> **PROBLEM**: Answer with a number only: how many lines of the data contain "send"?

[[ SUPPLIED MATERIAL, beginning ]]

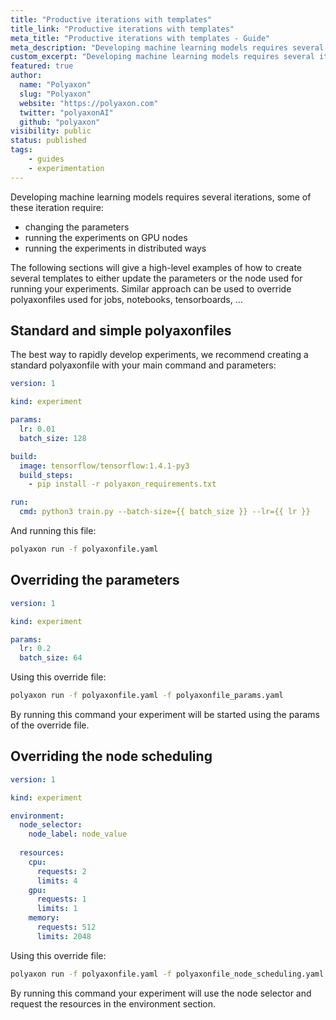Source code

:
 ```yaml
---
title: "Productive iterations with templates"
title_link: "Productive iterations with templates"
meta_title: "Productive iterations with templates - Guide"
meta_description: "Developing machine learning models requires several iterations, Polyaxon users can create several templates to run faster iterations."
custom_excerpt: "Developing machine learning models requires several iterations, Polyaxon users can create several templates to easily update the node scheduling or parameters."
featured: true
author:
  name: "Polyaxon"
  slug: "Polyaxon"
  website: "https://polyaxon.com"
  twitter: "polyaxonAI"
  github: "polyaxon"
visibility: public
status: published
tags:
    - guides
    - experimentation
---
```


Developing machine learning models requires several iterations, some of these iteration require:
 * changing the parameters
 * running the experiments on GPU nodes
 * running the experiments in distributed ways

The following sections will give a high-level examples of how to create several templates to either update the parameters or the node used for running your experiments. 
Similar approach can be used to override polyaxonfiles used for jobs, notebooks, tensorboards, ... 

## Standard and simple polyaxonfiles

The best way to rapidly develop experiments, we recommend creating a standard polyaxonfile with your main command and parameters:

```yaml
version: 1

kind: experiment

params:
  lr: 0.01
  batch_size: 128

build:
  image: tensorflow/tensorflow:1.4.1-py3
  build_steps:
    - pip install -r polyaxon_requirements.txt

run:
  cmd: python3 train.py --batch-size={{ batch_size }} --lr={{ lr }}
```

And running this file:

```bash
polyaxon run -f polyaxonfile.yaml
```

## Overriding the parameters

```yaml
version: 1

kind: experiment

params:
  lr: 0.2
  batch_size: 64
```

Using this override file:

```bash
polyaxon run -f polyaxonfile.yaml -f polyaxonfile_params.yaml
```

By running this command your experiment will be started using the params of the override file.

## Overriding the node scheduling


```yaml
version: 1

kind: experiment

environment:
  node_selector:
    node_label: node_value
  
  resources:
    cpu:
      requests: 2
      limits: 4
    gpu:
      requests: 1
      limits: 1
    memory:
      requests: 512
      limits: 2048
```

Using this override file:

```bash
polyaxon run -f polyaxonfile.yaml -f polyaxonfile_node_scheduling.yaml
```

By running this command your experiment will use the node selector and request the resources in the environment section.
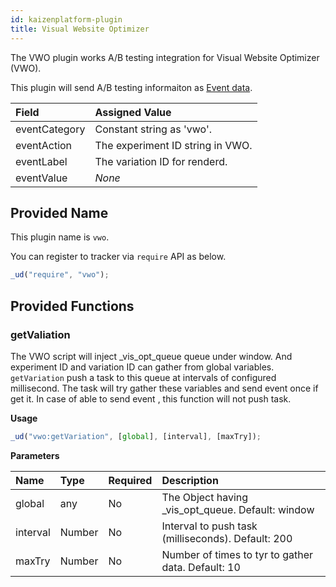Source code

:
 ```yaml
---
id: kaizenplatform-plugin
title: Visual Website Optimizer
---
```


The VWO plugin works A/B testing integration for Visual Website Optimizer (VWO).

This plugin will send A/B testing informaiton as [Event data](./field-reference.html#event-tracking).

| Field         | Assigned Value                   |
| :------------ | :------------------------------- |
| eventCategory | Constant string as 'vwo'.        |
| eventAction   | The experiment ID string in VWO. |
| eventLabel    | The variation ID for renderd.    |
| eventValue    | _None_                           |

## Provided Name

This plugin name is `vwo`.

You can register to tracker via `require` API as below.

```js
_ud("require", "vwo");
```

## Provided Functions

### getValiation

The VWO script will inject \_vis_opt_queue queue under window.
And experiment ID and variation ID can gather from global variables.
`getVariation` push a task to this queue at intervals of configured millisecond.
The task will try gather these variables and send event once if get it.
In case of able to send event , this function will not push task.

**Usage**

```js
_ud("vwo:getVariation", [global], [interval], [maxTry]);
```

**Parameters**

| Name     | Type   | Required | Description                                        |
| :------- | :----- | :------- | :------------------------------------------------- |
| global   | any    | No       | The Object having \_vis_opt_queue. Default: window |
| interval | Number | No       | Interval to push task (milliseconds). Default: 200 |
| maxTry   | Number | No       | Number of times to tyr to gather data. Default: 10 |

[[ SUPPLIED MATERIAL, end ]]

> **WORKED SOLUTION**: 3